LISTED ENTRIES:

┏━━

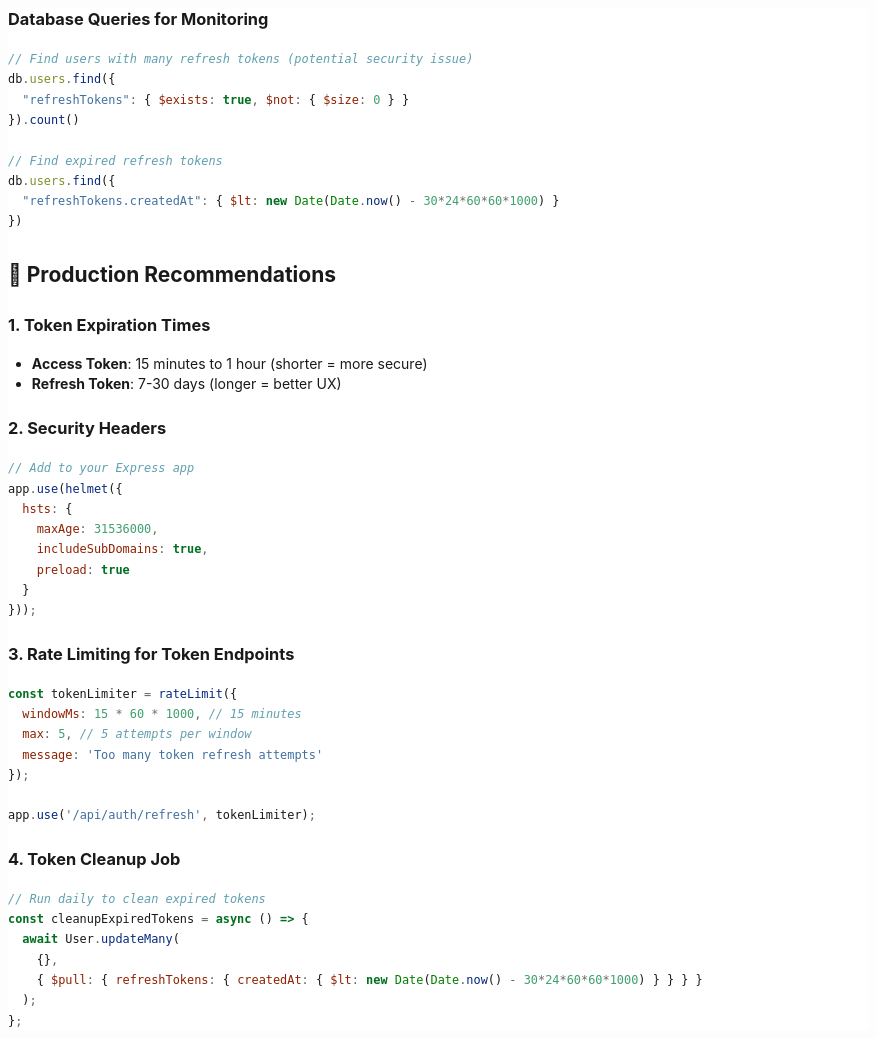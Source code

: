 ### Database Queries for Monitoring
```javascript
// Find users with many refresh tokens (potential security issue)
db.users.find({
  "refreshTokens": { $exists: true, $not: { $size: 0 } }
}).count()

// Find expired refresh tokens
db.users.find({
  "refreshTokens.createdAt": { $lt: new Date(Date.now() - 30*24*60*60*1000) }
})
```

## 🚀 Production Recommendations

### 1. **Token Expiration Times**
- **Access Token**: 15 minutes to 1 hour (shorter = more secure)
- **Refresh Token**: 7-30 days (longer = better UX)

### 2. **Security Headers**
```javascript
// Add to your Express app
app.use(helmet({
  hsts: {
    maxAge: 31536000,
    includeSubDomains: true,
    preload: true
  }
}));
```

### 3. **Rate Limiting for Token Endpoints**
```javascript
const tokenLimiter = rateLimit({
  windowMs: 15 * 60 * 1000, // 15 minutes
  max: 5, // 5 attempts per window
  message: 'Too many token refresh attempts'
});

app.use('/api/auth/refresh', tokenLimiter);
```

### 4. **Token Cleanup Job**
```javascript
// Run daily to clean expired tokens
const cleanupExpiredTokens = async () => {
  await User.updateMany(
    {},
    { $pull: { refreshTokens: { createdAt: { $lt: new Date(Date.now() - 30*24*60*60*1000) } } } }
  );
};
```
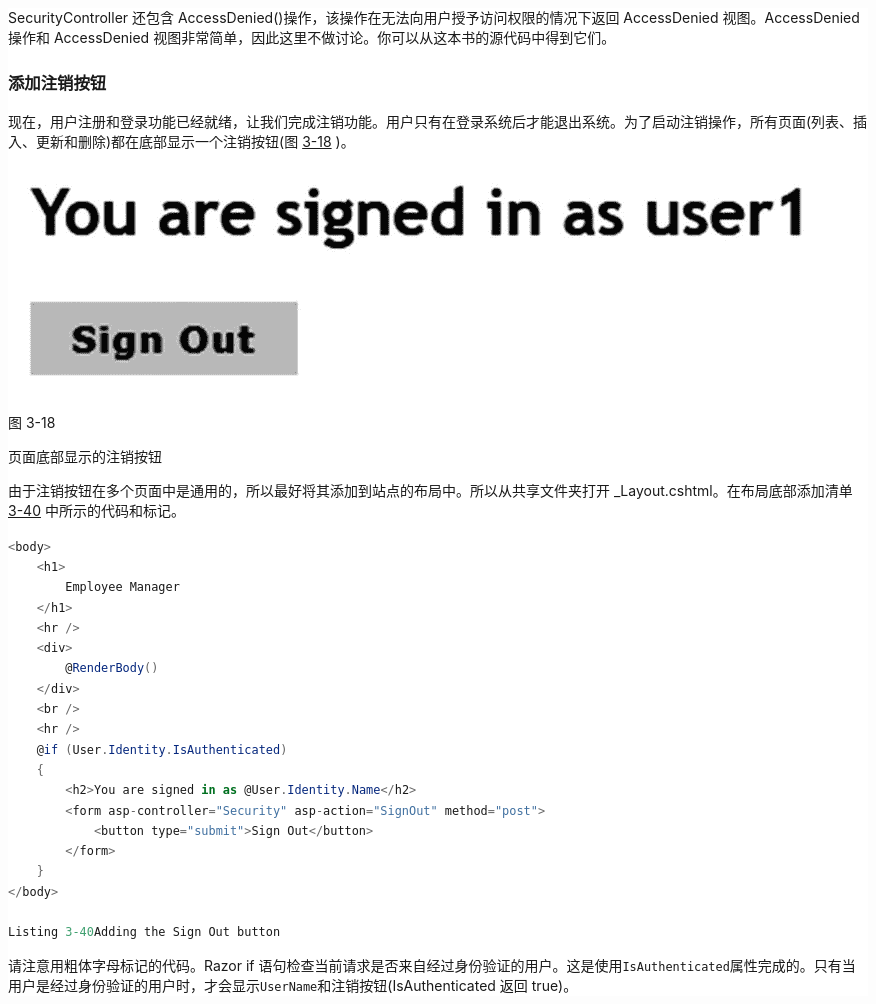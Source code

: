 SecurityController 还包含 AccessDenied()操作，该操作在无法向用户授予访问权限的情况下返回 AccessDenied 视图。AccessDenied 操作和 AccessDenied 视图非常简单，因此这里不做讨论。你可以从这本书的源代码中得到它们。

### 添加注销按钮

现在，用户注册和登录功能已经就绪，让我们完成注销功能。用户只有在登录系统后才能退出系统。为了启动注销操作，所有页面(列表、插入、更新和删除)都在底部显示一个注销按钮(图 [3-18](#Fig18) )。

![img/481875_1_En_3_Fig18_HTML.jpg](img/481875_1_En_3_Fig18_HTML.jpg)

图 3-18

页面底部显示的注销按钮

由于注销按钮在多个页面中是通用的，所以最好将其添加到站点的布局中。所以从共享文件夹打开 _Layout.cshtml。在布局底部添加清单 [3-40](#PC47) 中所示的代码和标记。

```cs
<body>
    <h1>
        Employee Manager
    </h1>
    <hr />
    <div>
        @RenderBody()
    </div>
    <br />
    <hr />
    @if (User.Identity.IsAuthenticated)
    {
        <h2>You are signed in as @User.Identity.Name</h2>
        <form asp-controller="Security" asp-action="SignOut" method="post">
            <button type="submit">Sign Out</button>
        </form>
    }
</body>

Listing 3-40Adding the Sign Out button

```

请注意用粗体字母标记的代码。Razor if 语句检查当前请求是否来自经过身份验证的用户。这是使用`IsAuthenticated`属性完成的。只有当用户是经过身份验证的用户时，才会显示`UserName`和注销按钮(IsAuthenticated 返回 true)。
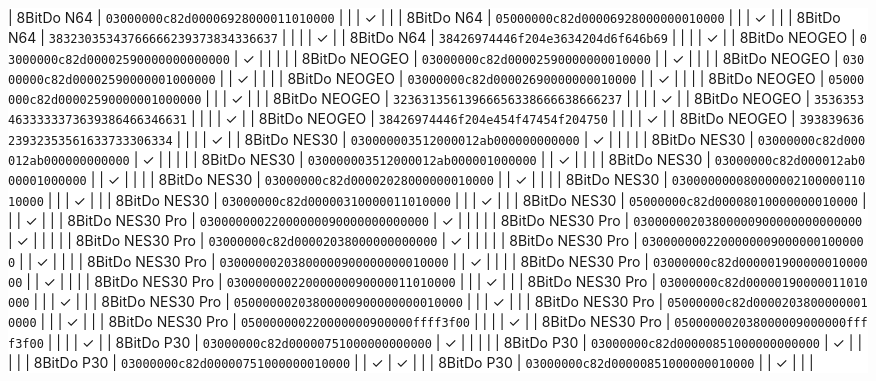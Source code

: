 | 8BitDo N64 | `03000000c82d00006928000011010000` |  |  | ✓ |  |
| 8BitDo N64 | `05000000c82d00006928000000010000` |  |  | ✓ |  |
| 8BitDo N64 | `38323035343766666239373834336637` |  |  |  | ✓ |
| 8BitDo N64 | `38426974446f204e3634204d6f646b69` |  |  |  | ✓ |
| 8BitDo NEOGEO | `03000000c82d00002590000000000000` | ✓ |  |  |  |
| 8BitDo NEOGEO | `03000000c82d00002590000000010000` |  | ✓ |  |  |
| 8BitDo NEOGEO | `03000000c82d00002590000001000000` |  | ✓ |  |  |
| 8BitDo NEOGEO | `03000000c82d00002690000000010000` |  | ✓ |  |  |
| 8BitDo NEOGEO | `05000000c82d00002590000001000000` |  |  | ✓ |  |
| 8BitDo NEOGEO | `32363135613966656338666638666237` |  |  |  | ✓ |
| 8BitDo NEOGEO | `35363534633333373639386466346631` |  |  |  | ✓ |
| 8BitDo NEOGEO | `38426974446f204e454f47454f204750` |  |  |  | ✓ |
| 8BitDo NEOGEO | `39383963623932353561633733306334` |  |  |  | ✓ |
| 8BitDo NES30 | `030000003512000012ab000000000000` | ✓ |  |  |  |
| 8BitDo NES30 | `03000000c82d000012ab000000000000` | ✓ |  |  |  |
| 8BitDo NES30 | `030000003512000012ab000001000000` |  | ✓ |  |  |
| 8BitDo NES30 | `03000000c82d000012ab000001000000` |  | ✓ |  |  |
| 8BitDo NES30 | `03000000c82d00002028000000010000` |  | ✓ |  |  |
| 8BitDo NES30 | `03000000008000000210000011010000` |  |  | ✓ |  |
| 8BitDo NES30 | `03000000c82d00000310000011010000` |  |  | ✓ |  |
| 8BitDo NES30 | `05000000c82d00008010000000010000` |  |  | ✓ |  |
| 8BitDo NES30 Pro | `03000000022000000090000000000000` | ✓ |  |  |  |
| 8BitDo NES30 Pro | `03000000203800000900000000000000` | ✓ |  |  |  |
| 8BitDo NES30 Pro | `03000000c82d00002038000000000000` | ✓ |  |  |  |
| 8BitDo NES30 Pro | `03000000022000000090000001000000` |  | ✓ |  |  |
| 8BitDo NES30 Pro | `03000000203800000900000000010000` |  | ✓ |  |  |
| 8BitDo NES30 Pro | `03000000c82d00000190000001000000` |  | ✓ |  |  |
| 8BitDo NES30 Pro | `03000000022000000090000011010000` |  |  | ✓ |  |
| 8BitDo NES30 Pro | `03000000c82d00000190000011010000` |  |  | ✓ |  |
| 8BitDo NES30 Pro | `05000000203800000900000000010000` |  |  | ✓ |  |
| 8BitDo NES30 Pro | `05000000c82d00002038000000010000` |  |  | ✓ |  |
| 8BitDo NES30 Pro | `050000000220000000900000ffff3f00` |  |  |  | ✓ |
| 8BitDo NES30 Pro | `050000002038000009000000ffff3f00` |  |  |  | ✓ |
| 8BitDo P30 | `03000000c82d00000751000000000000` | ✓ |  |  |  |
| 8BitDo P30 | `03000000c82d00000851000000000000` | ✓ |  |  |  |
| 8BitDo P30 | `03000000c82d00000751000000010000` |  | ✓ | ✓ |  |
| 8BitDo P30 | `03000000c82d00000851000000010000` |  | ✓ |  |  |
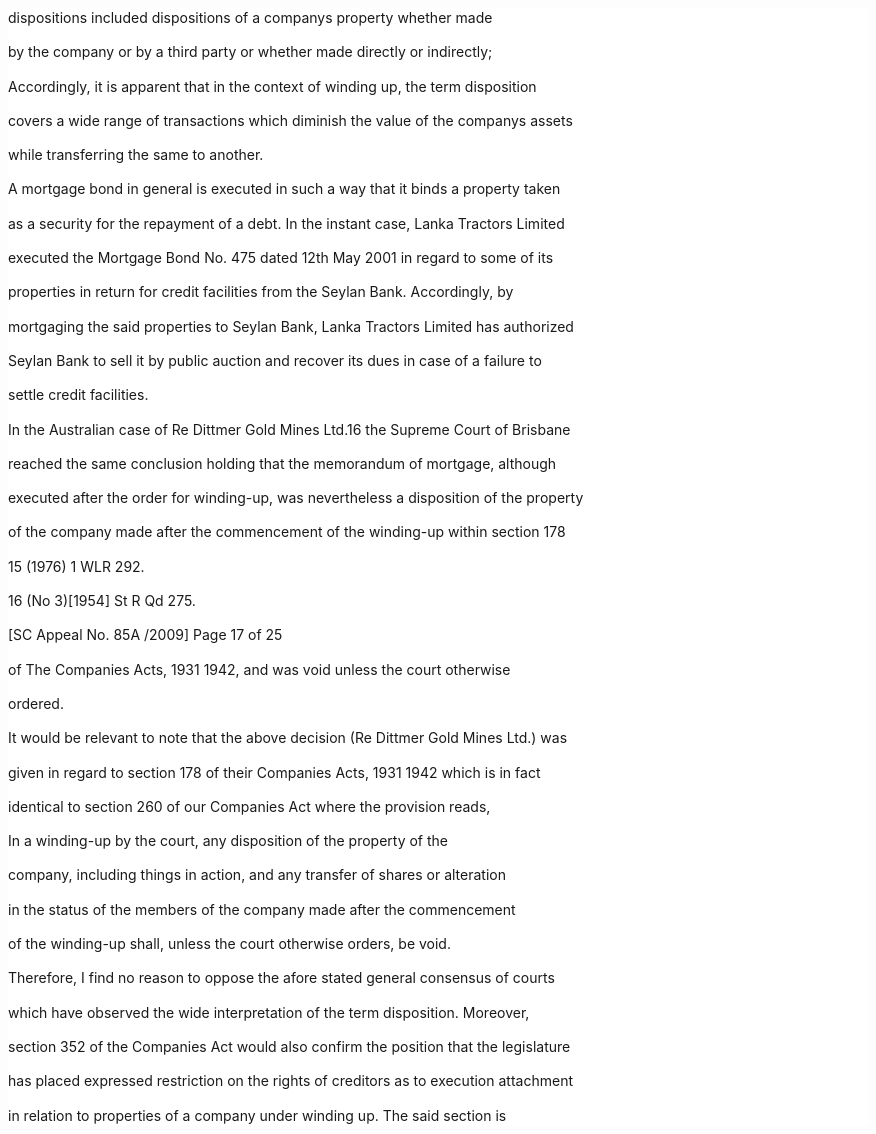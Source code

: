 dispositions included dispositions of a companys property whether made

by the company or by a third party or whether made directly or indirectly;

Accordingly, it is apparent that in the context of winding up, the term disposition

covers a wide range of transactions which diminish the value of the companys assets

while transferring the same to another.

A mortgage bond in general is executed in such a way that it binds a property taken

as a security for the repayment of a debt. In the instant case, Lanka Tractors Limited

executed the Mortgage Bond No. 475 dated 12th May 2001 in regard to some of its

properties in return for credit facilities from the Seylan Bank. Accordingly, by

mortgaging the said properties to Seylan Bank, Lanka Tractors Limited has authorized

Seylan Bank to sell it by public auction and recover its dues in case of a failure to

settle credit facilities.

In the Australian case of Re Dittmer Gold Mines Ltd.16 the Supreme Court of Brisbane

reached the same conclusion holding that the memorandum of mortgage, although

executed after the order for winding-up, was nevertheless a disposition of the property

of the company made after the commencement of the winding-up within section 178

15 (1976) 1 WLR 292.

16 (No 3)[1954] St R Qd 275.

[SC Appeal No. 85A /2009] Page 17 of 25

of The Companies Acts, 1931 1942, and was void unless the court otherwise

ordered.

It would be relevant to note that the above decision (Re Dittmer Gold Mines Ltd.) was

given in regard to section 178 of their Companies Acts, 1931 1942 which is in fact

identical to section 260 of our Companies Act where the provision reads,

In a winding-up by the court, any disposition of the property of the

company, including things in action, and any transfer of shares or alteration

in the status of the members of the company made after the commencement

of the winding-up shall, unless the court otherwise orders, be void.

Therefore, I find no reason to oppose the afore stated general consensus of courts

which have observed the wide interpretation of the term disposition. Moreover,

section 352 of the Companies Act would also confirm the position that the legislature

has placed expressed restriction on the rights of creditors as to execution attachment

in relation to properties of a company under winding up. The said section is
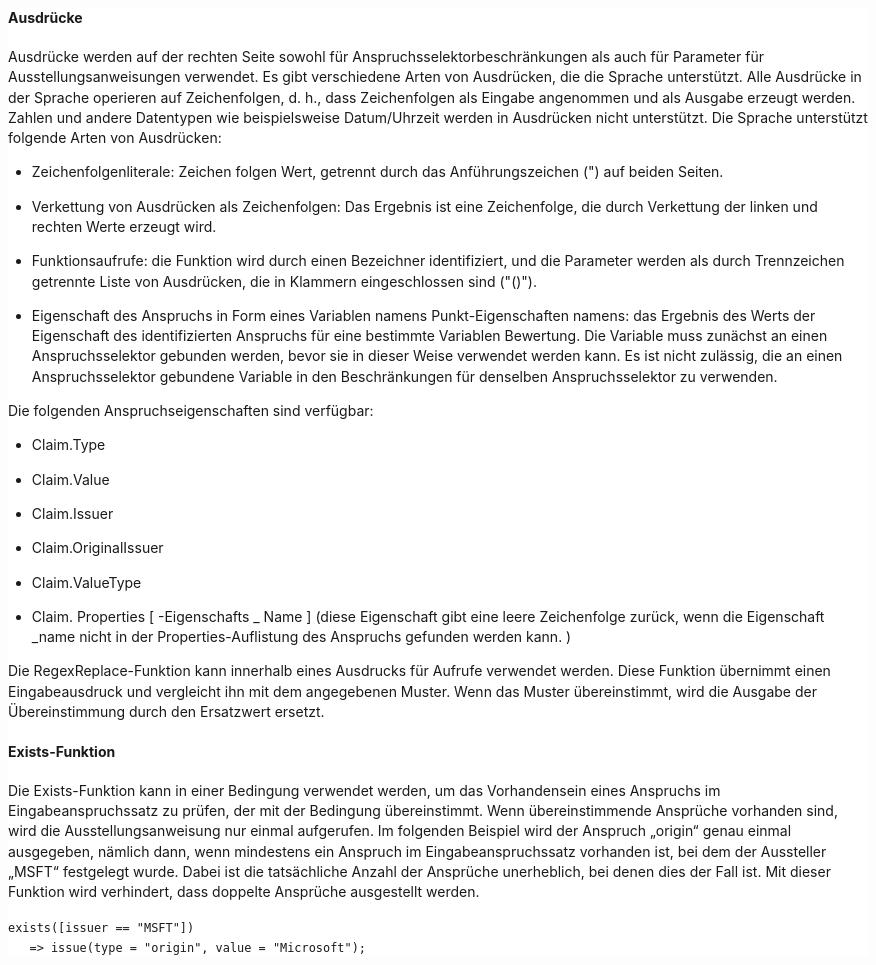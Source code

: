 #### <a name="expressions"></a>Ausdrücke  
Ausdrücke werden auf der rechten Seite sowohl für Anspruchsselektorbeschränkungen als auch für Parameter für Ausstellungsanweisungen verwendet. Es gibt verschiedene Arten von Ausdrücken, die die Sprache unterstützt. Alle Ausdrücke in der Sprache operieren auf Zeichenfolgen, d. h., dass Zeichenfolgen als Eingabe angenommen und als Ausgabe erzeugt werden. Zahlen und andere Datentypen wie beispielsweise Datum/Uhrzeit werden in Ausdrücken nicht unterstützt. Die Sprache unterstützt folgende Arten von Ausdrücken:  

-   Zeichenfolgenliterale: Zeichen folgen Wert, getrennt durch das Anführungszeichen (") auf beiden Seiten.  

-   Verkettung von Ausdrücken als Zeichenfolgen: Das Ergebnis ist eine Zeichenfolge, die durch Verkettung der linken und rechten Werte erzeugt wird.  

-   Funktionsaufrufe: die Funktion wird durch einen Bezeichner identifiziert, und die Parameter werden als durch Trennzeichen getrennte Liste von Ausdrücken, die in Klammern eingeschlossen sind ("()").  

-   Eigenschaft des Anspruchs in Form eines Variablen namens Punkt-Eigenschaften namens: das Ergebnis des Werts der Eigenschaft des identifizierten Anspruchs für eine bestimmte Variablen Bewertung. Die Variable muss zunächst an einen Anspruchsselektor gebunden werden, bevor sie in dieser Weise verwendet werden kann. Es ist nicht zulässig, die an einen Anspruchsselektor gebundene Variable in den Beschränkungen für denselben Anspruchsselektor zu verwenden.  

Die folgenden Anspruchseigenschaften sind verfügbar:  

-   Claim.Type  

-   Claim.Value  

-   Claim.Issuer  

-   Claim.OriginalIssuer  

-   Claim.ValueType  

-   Claim. Properties \[ -Eigenschafts \_ Name \] (diese Eigenschaft gibt eine leere Zeichenfolge zurück, wenn die Eigenschaft _name nicht in der Properties-Auflistung des Anspruchs gefunden werden kann. )  

Die RegexReplace-Funktion kann innerhalb eines Ausdrucks für Aufrufe verwendet werden. Diese Funktion übernimmt einen Eingabeausdruck und vergleicht ihn mit dem angegebenen Muster. Wenn das Muster übereinstimmt, wird die Ausgabe der Übereinstimmung durch den Ersatzwert ersetzt.  

#### <a name="exists-functions"></a>Exists-Funktion  
Die Exists-Funktion kann in einer Bedingung verwendet werden, um das Vorhandensein eines Anspruchs im Eingabeanspruchssatz zu prüfen, der mit der Bedingung übereinstimmt. Wenn übereinstimmende Ansprüche vorhanden sind, wird die Ausstellungsanweisung nur einmal aufgerufen. Im folgenden Beispiel wird der Anspruch „origin“ genau einmal ausgegeben, nämlich dann, wenn mindestens ein Anspruch im Eingabeanspruchssatz vorhanden ist, bei dem der Aussteller „MSFT“ festgelegt wurde. Dabei ist die tatsächliche Anzahl der Ansprüche unerheblich, bei denen dies der Fall ist. Mit dieser Funktion wird verhindert, dass doppelte Ansprüche ausgestellt werden.  

```  
exists([issuer == "MSFT"])  
   => issue(type = "origin", value = "Microsoft");  
```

┗━━

HOW TO COMPLETE THIS TASK: Exact repetition required: repeat the first line of the listing above, the line containing "### 1. **Token Expiration Times**", and every line between, leaving out pictures.

SOLUTION TO THE PROBLEM:
Source code

: ### Database Queries for Monitoring
```javascript
// Find users with many refresh tokens (potential security issue)
db.users.find({
  "refreshTokens": { $exists: true, $not: { $size: 0 } }
}).count()

// Find expired refresh tokens
db.users.find({
  "refreshTokens.createdAt": { $lt: new Date(Date.now() - 30*24*60*60*1000) }
})
```

## 🚀 Production Recommendations

### 1. **Token Expiration Times**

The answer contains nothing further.